In 2005, with a bursary from Creative Arts East to work with local Thatchers and make work inspired by their Craft, I developed a glaze suitable for my electric kiln using the thatching reed that had been discarded. Using the thatch gave my work an originality and a sense of place unobtainable out side of the Broads area. After all, the Thatch had been grown here, given good service to shelter the inhabitants of the house for 50 years and could still be used after it had been discarded. The prospect of this delighted me, and still does.
Later, in 2017, Hoveton Great Broad was being drained of silt by an ongoing Conservation project. With kind permission from the owner of the Broad I was able to collect the silt by boat. Now firing with my Fred Olsen design wood kiln, affectionately known as "Fast Freda"
I developed a glaze from the silt. This then led to using the glaze with stretched forms and eventually to Soda firing in the wood kiln. Freda however didn't much care for this, so it was sadly a short lived soda romance and I am now back to fully wood firing.
For the uninitiated, the term wood fired wood means that an outdoor kiln has been hand stoked with wood, around every five minutes, for a minimum of about 8 hrs, until a temperature of 1265 degrees is reached. It is a pretty intense experience to fire a wood kiln solo, unlike flicking the switch on a pre programmed electric kiln, taking over personal responsibility for every degree of climb in temperature changes and intensifies the personal connections to the work.
Continually during the firing the ash from the burning wood is drawn through the kiln by the draught of the chimney and if it lands on the pots then a glaze is formed by the melted ash.

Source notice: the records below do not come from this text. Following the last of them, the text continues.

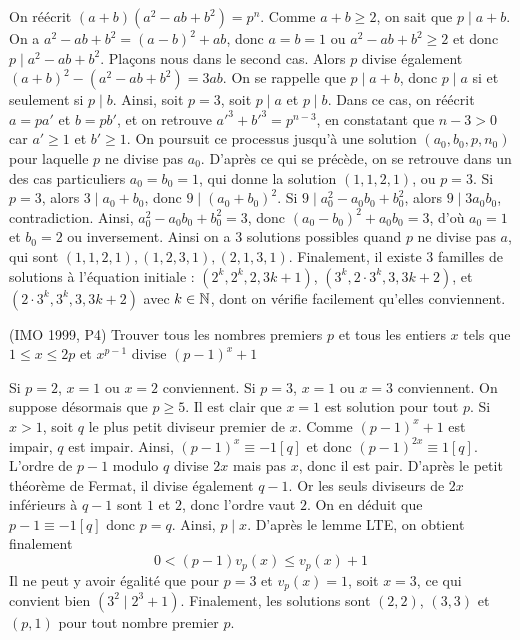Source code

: \begin{sol}
On réécrit $(a+b)(a^2-ab+b^2)=p^n$. Comme $a+b\ge 2$, on sait que $p\mid a+b$. On a $a^2-ab+b^2=(a-b)^2+ab$, donc $a=b=1$ ou $a^2-ab+b^2\ge 2$ et donc $p\mid a^2-ab+b^2$. Plaçons nous dans le second cas. Alors $p$ divise également $(a+b)^2-(a^2-ab+b^2)=3ab$. On se rappelle que $p\mid a+b$, donc $p\mid a$ si et seulement si $p\mid b$.
Ainsi, soit $p=3$, soit $p\mid a$ et $p\mid b$. Dans ce cas, on réécrit $a=pa'$ et $b=pb'$, et on retrouve $a'^3+b'^3=p^{n -3}$, en constatant que $n-3>0$ car $a'\ge 1$ et $b'\ge 1$. On poursuit ce processus jusqu'à une solution $(a_0,b_0,p,n_0)$ pour laquelle $p$ ne divise pas $a_0$. D'après ce qui se précède, on se retrouve dans un des cas particuliers $a_0=b_0=1$, qui donne la solution $(1,1,2,1)$, ou $p=3$. Si $p=3$, alors $3\mid a_0+b_0$, donc $9\mid (a_0+b_0)^2$. Si $9\mid a_0^2-a_0b_0+b_0^2$, alors $9\mid 3a_0b_0$, contradiction. Ainsi, $a_0^2-a_0b_0+b_0^2=3$, donc $(a_0-b_0)^2+a_0b_0=3$, d'où $a_0=1$ et $b_0=2$ ou inversement.
\newline Ainsi on a $3$ solutions possibles quand $p$ ne divise pas $a$, qui sont $(1,1,2,1),(1,2,3,1),(2,1,3,1)$. Finalement, il existe $3$ familles de solutions à l'équation initiale : $(2^k,2^k,2,3k+1)$, $(3^k,2\cdot 3^k,3,3k+2)$, et $(2\cdot 3^k,3^k,3,3k+2)$ avec $k\in\mathbb N$, dont on vérifie facilement qu'elles conviennent.
\end{sol}


\begin{exo}
(IMO 1999, P4) Trouver tous les nombres premiers $p$ et tous les entiers $x$ tels que $1\leq x\leq 2p$ et $x^{p-1}$ divise $(p-1)^x+1$
\end{exo}


\begin{sol}
Si $p=2$, $x=1$ ou $x=2$ conviennent. Si $p=3$, $x=1$ ou $x=3$ conviennent. On suppose désormais que $p\geq 5$. Il est clair que $x=1$ est solution pour tout $p$. Si $x>1$, soit $q$ le plus petit diviseur premier de $x$. Comme $(p-1)^x+1$ est impair, $q$ est impair. Ainsi, $(p-1)^x\equiv -1[q]$ et donc $(p-1)^{2x}\equiv 1[q]$. L'ordre de $p-1$ modulo $q$ divise $2x$ mais pas $x$, donc il est pair. D'après le petit théorème de Fermat, il divise également $q-1$. Or les seuls diviseurs de $2x$ inférieurs à $q-1$ sont $1$ et $2$, donc l'ordre vaut $2$. On en déduit que $p-1\equiv -1[q]$ donc $p=q$.
Ainsi, $p\mid x$. D'après le lemme LTE, on obtient finalement
$$0<(p-1)v_p(x)\leq v_p(x)+1$$
Il ne peut y avoir égalité que pour $p=3$ et $v_p(x)=1$, soit $x=3$, ce qui convient bien $(3^2\mid 2^3+1)$. Finalement, les solutions sont $(2,2)$, $(3,3)$ et $(p,1)$ pour tout nombre premier $p$.
\end{sol}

Glaze is used on the pots and this is made with ash from the wood burner in my workshop.
In 2018 I was commissioned by the Dean of Norwich Cathedral to replace a broken candle stand, this huge piece is now situated in the Lady Chapel for people to light a small candle for loved ones. It is lovely to have work in a permanent presence in my home city.
I revisited Japan in 2018, this time with the specific purpose of visiting the Temple and Shrine gardens to draw inspiration for forthcoming exhibitions. Having not quite seen all I needed to, a return trip was made in early 2020 providing me with superb images and memories.